_TASK OBJECTIVE_.
Search the records for the string "File" and return each line that has it.

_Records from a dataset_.
+===+
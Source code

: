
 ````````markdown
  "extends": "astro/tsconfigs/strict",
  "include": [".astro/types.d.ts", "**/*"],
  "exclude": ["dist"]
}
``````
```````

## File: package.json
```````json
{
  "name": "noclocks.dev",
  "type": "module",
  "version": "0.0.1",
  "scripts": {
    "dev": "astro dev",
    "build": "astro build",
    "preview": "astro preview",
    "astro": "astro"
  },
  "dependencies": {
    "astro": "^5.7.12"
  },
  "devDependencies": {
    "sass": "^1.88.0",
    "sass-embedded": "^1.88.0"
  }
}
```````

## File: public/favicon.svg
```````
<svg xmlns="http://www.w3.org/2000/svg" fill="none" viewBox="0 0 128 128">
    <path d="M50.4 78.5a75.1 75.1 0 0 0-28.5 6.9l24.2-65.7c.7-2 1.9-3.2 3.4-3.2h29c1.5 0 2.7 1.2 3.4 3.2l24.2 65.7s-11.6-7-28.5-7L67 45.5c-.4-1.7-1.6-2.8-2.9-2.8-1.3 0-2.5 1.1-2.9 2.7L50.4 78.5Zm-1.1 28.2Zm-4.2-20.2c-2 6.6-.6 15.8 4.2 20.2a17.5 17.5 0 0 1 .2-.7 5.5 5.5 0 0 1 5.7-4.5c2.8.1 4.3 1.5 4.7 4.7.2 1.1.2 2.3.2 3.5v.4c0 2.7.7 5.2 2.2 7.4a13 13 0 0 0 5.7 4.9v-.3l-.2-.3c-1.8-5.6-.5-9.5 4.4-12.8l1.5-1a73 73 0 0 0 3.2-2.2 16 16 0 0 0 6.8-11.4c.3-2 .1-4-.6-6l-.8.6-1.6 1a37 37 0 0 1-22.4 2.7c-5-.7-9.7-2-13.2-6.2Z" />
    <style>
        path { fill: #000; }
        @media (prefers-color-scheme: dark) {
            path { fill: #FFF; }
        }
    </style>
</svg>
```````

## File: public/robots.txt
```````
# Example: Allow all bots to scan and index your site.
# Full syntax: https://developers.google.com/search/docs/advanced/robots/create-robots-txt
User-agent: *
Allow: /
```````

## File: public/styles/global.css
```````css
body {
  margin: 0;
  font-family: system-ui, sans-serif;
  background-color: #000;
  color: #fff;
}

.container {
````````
+===+
_ANSWER SPACE_.
## File: package.json
## File: public/favicon.svg
## File: public/robots.txt
## File: public/styles/global.css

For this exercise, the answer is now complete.